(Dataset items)
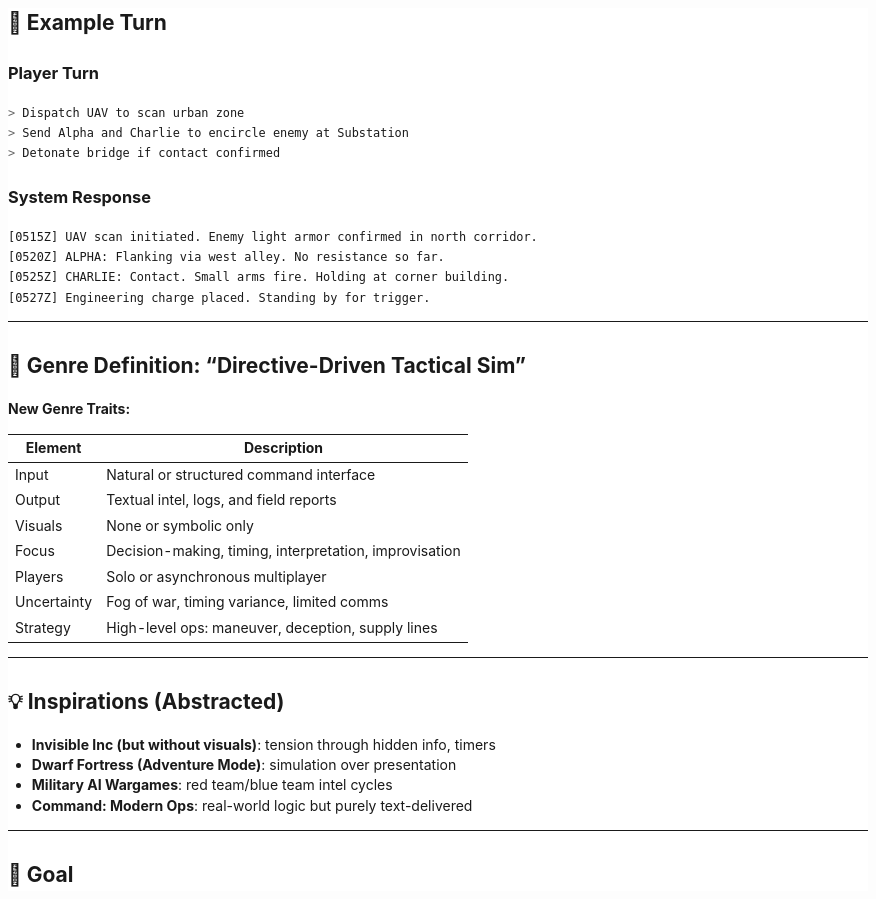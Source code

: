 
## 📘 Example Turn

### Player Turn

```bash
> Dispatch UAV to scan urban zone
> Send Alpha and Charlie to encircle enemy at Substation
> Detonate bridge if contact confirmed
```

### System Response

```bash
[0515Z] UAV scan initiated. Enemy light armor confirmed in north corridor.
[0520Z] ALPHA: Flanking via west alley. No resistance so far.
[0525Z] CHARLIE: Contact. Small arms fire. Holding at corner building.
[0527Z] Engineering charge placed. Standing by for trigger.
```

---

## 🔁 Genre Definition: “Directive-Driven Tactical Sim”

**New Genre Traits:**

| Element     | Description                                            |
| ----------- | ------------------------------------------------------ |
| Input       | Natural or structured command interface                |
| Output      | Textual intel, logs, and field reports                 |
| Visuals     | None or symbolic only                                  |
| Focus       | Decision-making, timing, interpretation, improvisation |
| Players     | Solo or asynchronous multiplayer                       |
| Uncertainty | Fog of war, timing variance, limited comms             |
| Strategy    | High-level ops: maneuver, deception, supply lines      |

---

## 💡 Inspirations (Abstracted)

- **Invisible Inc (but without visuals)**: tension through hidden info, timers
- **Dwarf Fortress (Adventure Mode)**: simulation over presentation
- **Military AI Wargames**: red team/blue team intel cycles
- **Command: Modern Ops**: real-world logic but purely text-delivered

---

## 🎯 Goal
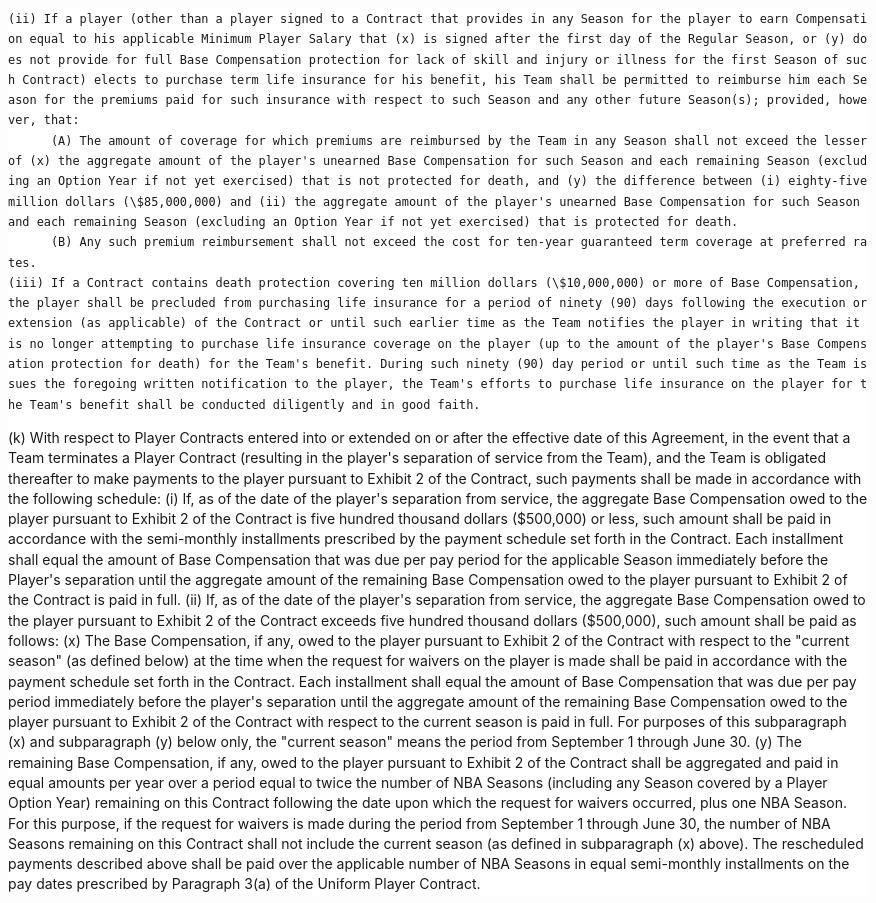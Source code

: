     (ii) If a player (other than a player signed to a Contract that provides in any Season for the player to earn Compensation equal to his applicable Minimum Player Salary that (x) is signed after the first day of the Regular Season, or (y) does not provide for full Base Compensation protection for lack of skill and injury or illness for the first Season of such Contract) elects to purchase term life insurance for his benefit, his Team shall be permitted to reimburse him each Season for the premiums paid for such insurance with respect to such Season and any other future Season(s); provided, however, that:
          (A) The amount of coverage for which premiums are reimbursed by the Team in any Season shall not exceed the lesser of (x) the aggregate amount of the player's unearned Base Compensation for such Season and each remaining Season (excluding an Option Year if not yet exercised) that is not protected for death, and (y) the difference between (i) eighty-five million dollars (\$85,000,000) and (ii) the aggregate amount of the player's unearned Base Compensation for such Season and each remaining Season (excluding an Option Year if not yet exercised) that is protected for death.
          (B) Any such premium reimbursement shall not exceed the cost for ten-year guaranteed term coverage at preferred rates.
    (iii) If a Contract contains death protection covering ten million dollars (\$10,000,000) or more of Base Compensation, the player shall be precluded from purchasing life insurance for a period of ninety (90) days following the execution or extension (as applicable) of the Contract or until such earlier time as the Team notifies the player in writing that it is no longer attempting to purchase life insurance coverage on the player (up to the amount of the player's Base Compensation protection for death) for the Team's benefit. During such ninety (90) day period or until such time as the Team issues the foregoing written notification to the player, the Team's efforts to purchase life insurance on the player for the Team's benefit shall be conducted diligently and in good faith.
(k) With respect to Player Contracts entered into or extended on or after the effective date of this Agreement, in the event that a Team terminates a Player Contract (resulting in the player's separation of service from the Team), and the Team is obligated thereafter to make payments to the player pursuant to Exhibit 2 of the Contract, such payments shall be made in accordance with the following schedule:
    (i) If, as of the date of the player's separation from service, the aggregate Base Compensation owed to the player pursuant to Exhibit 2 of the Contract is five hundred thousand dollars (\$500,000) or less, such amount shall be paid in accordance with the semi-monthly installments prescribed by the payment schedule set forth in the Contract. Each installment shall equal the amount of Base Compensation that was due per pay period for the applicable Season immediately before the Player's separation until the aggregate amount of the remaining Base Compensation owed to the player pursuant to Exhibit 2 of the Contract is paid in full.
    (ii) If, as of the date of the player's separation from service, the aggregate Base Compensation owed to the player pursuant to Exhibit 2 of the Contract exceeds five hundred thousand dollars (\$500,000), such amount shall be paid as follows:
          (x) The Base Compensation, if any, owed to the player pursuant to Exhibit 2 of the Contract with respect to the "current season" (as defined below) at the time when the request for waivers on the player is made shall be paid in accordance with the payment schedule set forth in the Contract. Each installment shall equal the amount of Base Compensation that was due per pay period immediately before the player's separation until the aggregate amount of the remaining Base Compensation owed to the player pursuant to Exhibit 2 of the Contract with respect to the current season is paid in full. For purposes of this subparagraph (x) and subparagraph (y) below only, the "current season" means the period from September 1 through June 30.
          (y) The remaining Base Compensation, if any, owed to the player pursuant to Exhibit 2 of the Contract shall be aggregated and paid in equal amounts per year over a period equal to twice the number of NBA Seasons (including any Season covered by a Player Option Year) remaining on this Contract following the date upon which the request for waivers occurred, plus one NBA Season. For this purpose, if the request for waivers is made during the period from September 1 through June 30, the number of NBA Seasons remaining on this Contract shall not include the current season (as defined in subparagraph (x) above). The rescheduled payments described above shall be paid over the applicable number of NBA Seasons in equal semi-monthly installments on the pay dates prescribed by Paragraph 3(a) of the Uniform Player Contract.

What you will do
Each line above with the string "timing" in it should be located and copied.

Answer section
| Focus       | Decision-making, timing, interpretation, improvisation |
| Uncertainty | Fog of war, timing variance, limited comms             |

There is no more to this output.